The new monthly surveys released by broadcasters ARD and ZDF are showing very weak support for Angela Merkel as well as Martin Schulz, who are struggling to form a new coalition government and avoid new elections, which would only see them lose more power.
Top negotiators from Merkel's Christian Democrats (CDU), their Bavarian sister party, the Christian Social Union (CSU), and the Social Democrats (SPD) started meeting in working groups on Friday to prepare a final round of coalition talks.
The three parties hope to reach agreement by Sunday on a deal on another grand coalition with Chancellor Merkel at the helm.
However time, as well as the patience of German voters, is running out.
The Social Democrats, who have at times been a reluctant participant in the Merkel coalition talks, have slipped further in the polls.
The party slumped to 18 percent in the DeutschlandTrend survey released late Thursday by broadcaster ARD, its worst polling result yet.
A survey released by broadcaster ZDF on Friday placed the party at 19 percent, marking a one-percentage-point fall on the previous week.

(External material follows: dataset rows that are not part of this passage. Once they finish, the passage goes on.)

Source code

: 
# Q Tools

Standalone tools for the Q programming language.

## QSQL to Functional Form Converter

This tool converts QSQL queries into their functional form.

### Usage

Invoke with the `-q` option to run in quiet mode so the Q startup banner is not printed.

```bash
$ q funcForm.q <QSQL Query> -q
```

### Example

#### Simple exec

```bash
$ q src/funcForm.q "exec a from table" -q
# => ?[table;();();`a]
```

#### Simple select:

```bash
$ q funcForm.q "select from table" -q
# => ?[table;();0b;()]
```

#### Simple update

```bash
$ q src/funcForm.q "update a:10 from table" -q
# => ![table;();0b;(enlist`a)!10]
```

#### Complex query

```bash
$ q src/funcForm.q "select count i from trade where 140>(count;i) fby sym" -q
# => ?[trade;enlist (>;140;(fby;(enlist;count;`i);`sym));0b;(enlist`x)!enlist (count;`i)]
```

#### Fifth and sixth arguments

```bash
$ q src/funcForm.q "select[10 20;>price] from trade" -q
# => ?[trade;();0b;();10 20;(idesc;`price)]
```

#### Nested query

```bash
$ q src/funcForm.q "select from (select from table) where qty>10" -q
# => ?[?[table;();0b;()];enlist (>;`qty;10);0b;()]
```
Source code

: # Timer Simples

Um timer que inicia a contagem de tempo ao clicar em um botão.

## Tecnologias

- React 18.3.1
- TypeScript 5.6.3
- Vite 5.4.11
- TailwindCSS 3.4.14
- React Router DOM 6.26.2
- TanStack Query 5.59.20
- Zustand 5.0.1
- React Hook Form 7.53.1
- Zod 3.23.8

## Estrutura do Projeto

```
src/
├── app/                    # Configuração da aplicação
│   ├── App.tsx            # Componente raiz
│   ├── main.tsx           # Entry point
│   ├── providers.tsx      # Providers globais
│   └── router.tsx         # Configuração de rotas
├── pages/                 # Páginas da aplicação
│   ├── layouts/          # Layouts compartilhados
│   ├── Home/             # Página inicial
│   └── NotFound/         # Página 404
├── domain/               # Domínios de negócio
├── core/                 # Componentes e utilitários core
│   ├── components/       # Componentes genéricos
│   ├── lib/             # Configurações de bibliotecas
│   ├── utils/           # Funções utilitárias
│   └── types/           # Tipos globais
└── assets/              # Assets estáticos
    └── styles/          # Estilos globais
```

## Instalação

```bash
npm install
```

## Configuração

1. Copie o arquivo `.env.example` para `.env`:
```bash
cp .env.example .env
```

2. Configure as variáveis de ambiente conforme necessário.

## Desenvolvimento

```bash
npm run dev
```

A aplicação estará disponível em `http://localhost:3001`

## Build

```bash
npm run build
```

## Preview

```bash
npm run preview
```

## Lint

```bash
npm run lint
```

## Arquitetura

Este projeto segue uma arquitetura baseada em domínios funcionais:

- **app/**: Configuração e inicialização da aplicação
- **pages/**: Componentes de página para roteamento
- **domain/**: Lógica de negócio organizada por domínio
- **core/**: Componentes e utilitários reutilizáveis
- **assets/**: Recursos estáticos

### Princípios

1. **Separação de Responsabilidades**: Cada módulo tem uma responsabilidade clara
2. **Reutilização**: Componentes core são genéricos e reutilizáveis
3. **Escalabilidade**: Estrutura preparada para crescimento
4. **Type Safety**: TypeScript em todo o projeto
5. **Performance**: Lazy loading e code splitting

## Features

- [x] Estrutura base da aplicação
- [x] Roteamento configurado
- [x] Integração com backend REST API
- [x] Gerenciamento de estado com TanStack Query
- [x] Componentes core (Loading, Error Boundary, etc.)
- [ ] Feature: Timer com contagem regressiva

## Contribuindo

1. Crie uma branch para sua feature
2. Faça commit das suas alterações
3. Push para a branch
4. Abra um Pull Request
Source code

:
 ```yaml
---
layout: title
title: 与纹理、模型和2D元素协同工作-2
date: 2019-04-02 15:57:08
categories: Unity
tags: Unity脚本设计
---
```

The SPD is divided over the prospect of a renewed grand coalition with Merkel's Christian Democrats and the Bavarian CSU.
The CDU-CSU stood at 31 per cent in the ZDF Politbarometer survey, down two percentage points.
SPD leader Martin Schulz, who had initially vowed to go into opposition after leading his party to its worst election result since 1949, lost 5 percentage points in the DeutschlandTrend poll, with his popularity rating dropping to 25 per cent.
The sobering polling numbers came as the CDU, the CSU and the SPD made further agreements on policy, including a 6-billion-euro education packet lauded as a win for the center-left.
However the SPD has made concessions in other areas, most notably on the hot topic of family reunions for refugees, with an annual cap of 12,000 being placed on the number of people allowed to bring relatives to join them in Germany. The party had previously campaigned for the right to be extended to all refugees.
CSU Secretary General Andreas Scheuer admitted there were still obstacles to overcome, but also spoke of a willingness of the parties to reach agreement.
"We want to unleash a new dynamic in Germany," Scheuer said, but he added that the issues were complex, and urged the general public to be patient. Scheuer said the high-level talks might well continue Monday or Tuesday as differences remain over health care and employment issues.
Merkel has struggled to break the political deadlock in Europe's biggest economy since an inconclusive national election on Sept. 24 (132 days). The SPD, the CDU and the CSU all suffered heavy losses in the poll, while the Eurosceptic, anti-mass immigration AfD managed to enter the Bundestag for the first time in its short history, securing 94 seats.
The stakes are high for Merkel, whose first attempt to build a coalition with the leftist Greens and the business-libertarian Free Democrats failed last year.
The SPD's roughly 450,000 rank-and-file members will vote on any coalition agreement reached by their party leaders. A grassroots campaign has been under way in the party to prevent it from teaming up with the chancellor for another four years.
A failure to renew the current grand coalition in Germany could trigger early elections or force the chancellor to head a risky minority government.
A new election is also almost certain to hand more power to the AfD, which has been shunned by every party in the Bundestag.